Ce que je vivais me semblait dépourvu de sens. '' L'Homme révolté '', son livre paru en 1951 - l'année de ma naissance - appelait à refuser l'injustice, une des raisons de l'absurdité, mais à ressentir aussi la valeur de la vie. Il appelait à la révolte, mais pour changer la vie, et collectivement pour rendre la société plus juste. Il ne s'agissait pas d'une révolution, mais d'une quête de justice et de liberté sans sacrifier les valeurs humaines.
Alors même que je vivais douloureusement, mon adolescence.

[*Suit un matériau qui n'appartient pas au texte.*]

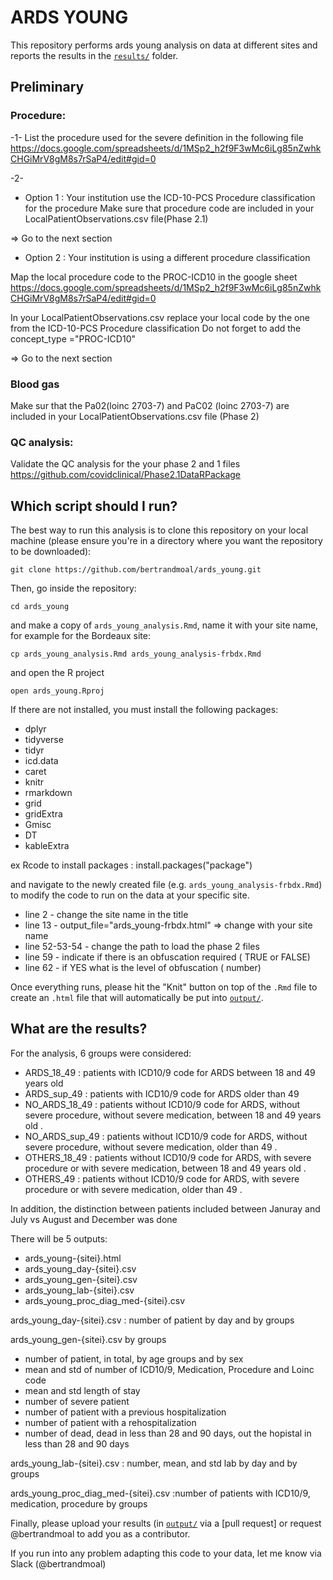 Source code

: # ARDS YOUNG 

This repository performs ards young analysis on data at different sites and reports the results in the [`results/`](results/) folder.

## Preliminary

### Procedure: 

-1- List the procedure used for the severe definition  in the following file 
   https://docs.google.com/spreadsheets/d/1MSp2_h2f9F3wMc6iLg85nZwhkCHGiMrV8gM8s7rSaP4/edit#gid=0

-2- 
 - Option 1 : Your institution use the ICD-10-PCS Procedure classification for the procedure 
              Make sure that procedure code are included in your LocalPatientObservations.csv file(Phase 2.1)

=> Go to the next section 


 - Option 2 : Your institution is using a different procedure classification

Map the local procedure code to the PROC-ICD10 in the google sheet 
https://docs.google.com/spreadsheets/d/1MSp2_h2f9F3wMc6iLg85nZwhkCHGiMrV8gM8s7rSaP4/edit#gid=0

In your LocalPatientObservations.csv replace your local code by the one from the ICD-10-PCS Procedure classification
Do not forget to add the concept_type ="PROC-ICD10"

=> Go to the next section 

### Blood gas 
Make sur that the Pa02(loinc 2703-7) and PaC02 (loinc 2703-7) are included in your LocalPatientObservations.csv file (Phase 2)

### QC analysis: 
Validate  the QC analysis for the your phase 2 and 1 files
https://github.com/covidclinical/Phase2.1DataRPackage


## Which script should I run?

The best way to run this analysis is to clone this repository on your local machine
(please ensure you're in a directory where you want the repository to be downloaded):

```git clone https://github.com/bertrandmoal/ards_young.git```

Then, go inside the repository:

```cd ards_young```

and make a copy of `ards_young_analysis.Rmd`, name it with your site name, for example for the Bordeaux site:

```cp ards_young_analysis.Rmd ards_young_analysis-frbdx.Rmd```

and open the R project

```open ards_young.Rproj```

If there are not installed, you must install the following packages:
- dplyr 
- tidyverse
- tidyr
- icd.data
- caret
- knitr
- rmarkdown
- grid
- gridExtra
- Gmisc
- DT
- kableExtra

ex Rcode to install packages : install.packages("package")


and navigate to the newly created file (e.g. `ards_young_analysis-frbdx.Rmd`) to modify the code to run on the data at your specific site.

- line 2 - change the site name in the title
- line 13 -  output_file="ards_young-frbdx.html" => change with your site name
- line 52-53-54 -  change the path to load the phase 2 files 
- line 59 - indicate if there is an obfuscation required ( TRUE or FALSE)
- line 62 - if YES what is the level of obfuscation ( number) 

Once everything runs, please hit the "Knit" button on top of the `.Rmd` file to create an `.html` file that will automatically be put into [`output/`](output/).

## What are the results?

For the analysis, 6 groups were considered:
- ARDS_18_49 : patients with ICD10/9 code for ARDS between 18 and 49 years old 
- ARDS_sup_49 : patients with ICD10/9 code for ARDS older than 49 
- NO_ARDS_18_49 : patients without ICD10/9 code for ARDS,  without severe procedure, without severe medication, between 18 and 49 years old .
- NO_ARDS_sup_49 : patients without ICD10/9 code for ARDS,  without severe procedure, without severe medication, older than 49 .
- OTHERS_18_49 : patients without ICD10/9 code for ARDS,  with severe procedure or with severe medication, between 18 and 49 years old  .
- OTHERS_49 : patients without ICD10/9 code for ARDS,  with severe procedure or with severe medication, older than 49 .

In addition, the distinction between patients included between Januray and July vs August and December was done 

There will be 5 outputs:
- ards_young-{sitei}.html 
- ards_young_day-{sitei}.csv
- ards_young_gen-{sitei}.csv
- ards_young_lab-{sitei}.csv
- ards_young_proc_diag_med-{sitei}.csv

ards_young_day-{sitei}.csv : number of patient by day and by groups 

ards_young_gen-{sitei}.csv by groups
- number of patient, in total, by age groups and by sex 
- mean and std of number of ICD10/9, Medication, Procedure and Loinc code
- mean and std length of stay 
- number of severe patient 
- number of patient with a previous hospitalization 
- number of patient with a rehospitalization 
- number of dead, dead in less than 28 and 90 days, out the hopistal in less than 28 and 90 days

ards_young_lab-{sitei}.csv : number, mean, and std lab by day and by groups 

ards_young_proc_diag_med-{sitei}.csv :number of patients with ICD10/9, medication, procedure by groups 

Finally, please upload your results (in [`output/`](output/) via a [pull request] or request @bertrandmoal to add you as a contributor.

If you run into any problem adapting this code to your data, let me  know via Slack (@bertrandmoal)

Lancelot se confrontait ( lui, avec de solides outils) à l'observation d'un univers cosmique, qui comme système fermé, ne pouvait échapper à l'augmentation de l'entropie.
La philosophie de l'absurde et l'entropie en sciences ne se rejoignent-ils pas, dans leur exploration du désordre, de l'absence de sens et de l'inévitabilité de leurs conditions ?
Je rappelle - nous en avons déjà parlé - que l'entropie exprime le fait que tout type d'ordre, finit par se défaire. L'Entropie mesure le désordre.
L'existence tend à se désintégrer tout comme la chaleur de la tasse de café se dissipe.
L'Univers serait condamné à la "mort thermique", état où l'entropie aurait atteint son maximum et où toutes les différences de température et les mouvements moléculaires significatifs disparaîtraient.